The official number was right in Joe's file, so the question seemed to lead to his unauthorized proxy jumps. Joe did not try to dissemble. “About forty, sir. Maybe fifty, counting balloon drops.” Among real paratroopers, the latter was considered sissy because there was no opening shock.

“Quite a few more than average,” the civilian noted. Wolverton nodded. “Would you be interested in another one? Sort of like Panama.”

“Yes, sir.”

“You'd be going to where
brandy
comes from. You know where that is?”

“France, sir.”

“That's right. And you'd be going solo. Think it over.”

He didn't need to. “I volunteer, sir.”

“Currahee,” said Wolverton—high praise from him— “there's a jeep outside. It'll take you to division G-2.” Joe rose to salute. “You know where I remember you from, Beyrle?”

“At the end of the march, sir?”

“No, after that, at Camp Mackall. “Assembly—
ta-ta-te-da”
Joe grinned. “Ever see Ross?”

“I think he's carrying a mortar in G Company, sir.”

“I'll see you again, trooper. Don't worry about anything while you're gone.”

That was reassuring. Whatever Wolverton said, he meant, and he never promised what he couldn't personally deliver. But how could he this time, Joe wondered as he began his second jeep ride of the day. His destination was division headquarters about fifty miles away at Greenham Common, near Newbury. There Joe saw more officers than the total number he'd seen so far in the army. At Greenham Common, captains were like privates, majors like sergeants, and lieutenant colonels like Wolverton scurried around like somewhat important clerks. Joe even got a glimpse of the division artillery commander, Brigadier General Anthony McAuliffe.

In the G-2 (intelligence) office no one knew why Joe had been sent for; eventually a major appeared to ask about his background, as if Joe were being considered for a security
clearance. This was the pretense for a sizing-up, a checking-out for general steadiness. Joe had it; he spoke slowly while keeping eye contact. Now, what about his German name? How close were his ties to Germany? The question offended: both sides of his family were devoutly Catholic and American. There had been a Berlin, Michigan, but during World War I German-Americans, like the Beyrles and Schmidts, had changed the name to Marne.

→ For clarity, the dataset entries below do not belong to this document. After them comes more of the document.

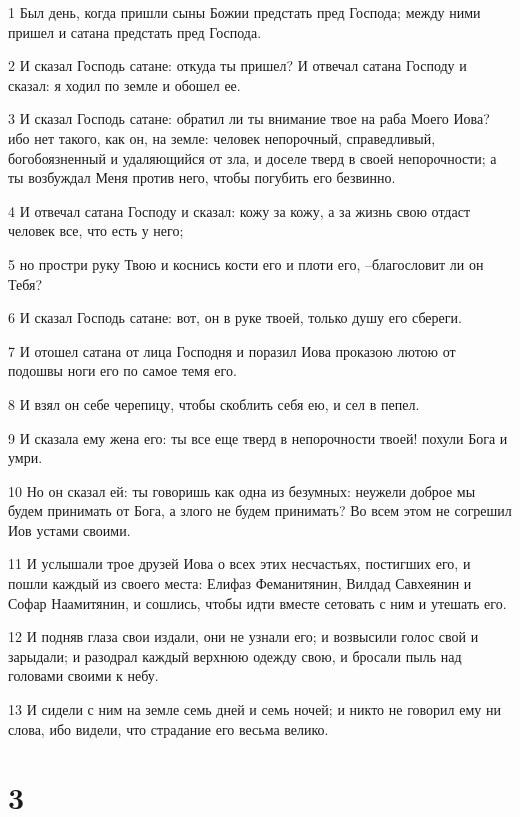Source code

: \par 1 Был день, когда пришли сыны Божии предстать пред Господа; между ними пришел и сатана предстать пред Господа.
\par 2 И сказал Господь сатане: откуда ты пришел? И отвечал сатана Господу и сказал: я ходил по земле и обошел ее.
\par 3 И сказал Господь сатане: обратил ли ты внимание твое на раба Моего Иова? ибо нет такого, как он, на земле: человек непорочный, справедливый, богобоязненный и удаляющийся от зла, и доселе тверд в своей непорочности; а ты возбуждал Меня против него, чтобы погубить его безвинно.
\par 4 И отвечал сатана Господу и сказал: кожу за кожу, а за жизнь свою отдаст человек все, что есть у него;
\par 5 но простри руку Твою и коснись кости его и плоти его, --благословит ли он Тебя?
\par 6 И сказал Господь сатане: вот, он в руке твоей, только душу его сбереги.
\par 7 И отошел сатана от лица Господня и поразил Иова проказою лютою от подошвы ноги его по самое темя его.
\par 8 И взял он себе черепицу, чтобы скоблить себя ею, и сел в пепел.
\par 9 И сказала ему жена его: ты все еще тверд в непорочности твоей! похули Бога и умри.
\par 10 Но он сказал ей: ты говоришь как одна из безумных: неужели доброе мы будем принимать от Бога, а злого не будем принимать? Во всем этом не согрешил Иов устами своими.
\par 11 И услышали трое друзей Иова о всех этих несчастьях, постигших его, и пошли каждый из своего места: Елифаз Феманитянин, Вилдад Савхеянин и Софар Наамитянин, и сошлись, чтобы идти вместе сетовать с ним и утешать его.
\par 12 И подняв глаза свои издали, они не узнали его; и возвысили голос свой и зарыдали; и разодрал каждый верхнюю одежду свою, и бросали пыль над головами своими к небу.
\par 13 И сидели с ним на земле семь дней и семь ночей; и никто не говорил ему ни слова, ибо видели, что страдание его весьма велико.

\chapter{3}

Joe's interview was interrupted by a phone call, then quickly ended. A lieutenant from G-2 drove him back at top speed to Ramsbury, telling him to pick up just overnight stuff as if for a weekend pass. I Company was out in the field as usual, so Joe didn't have to do any explaining. At even higher speed honking most of the way, the lieutenant drove him to the Hungerford railway station. The jeep sped off, then hit the brakes. The driver had forgotten to give something to Joe, something important. He went into reverse, tossed Joe a bag, and was gone. Inside were new coveralls, called a jumpsuit, dark but otherwise the same as paratrooper fatigues. Joe was elated to have them, as his fatigues were tattered from training.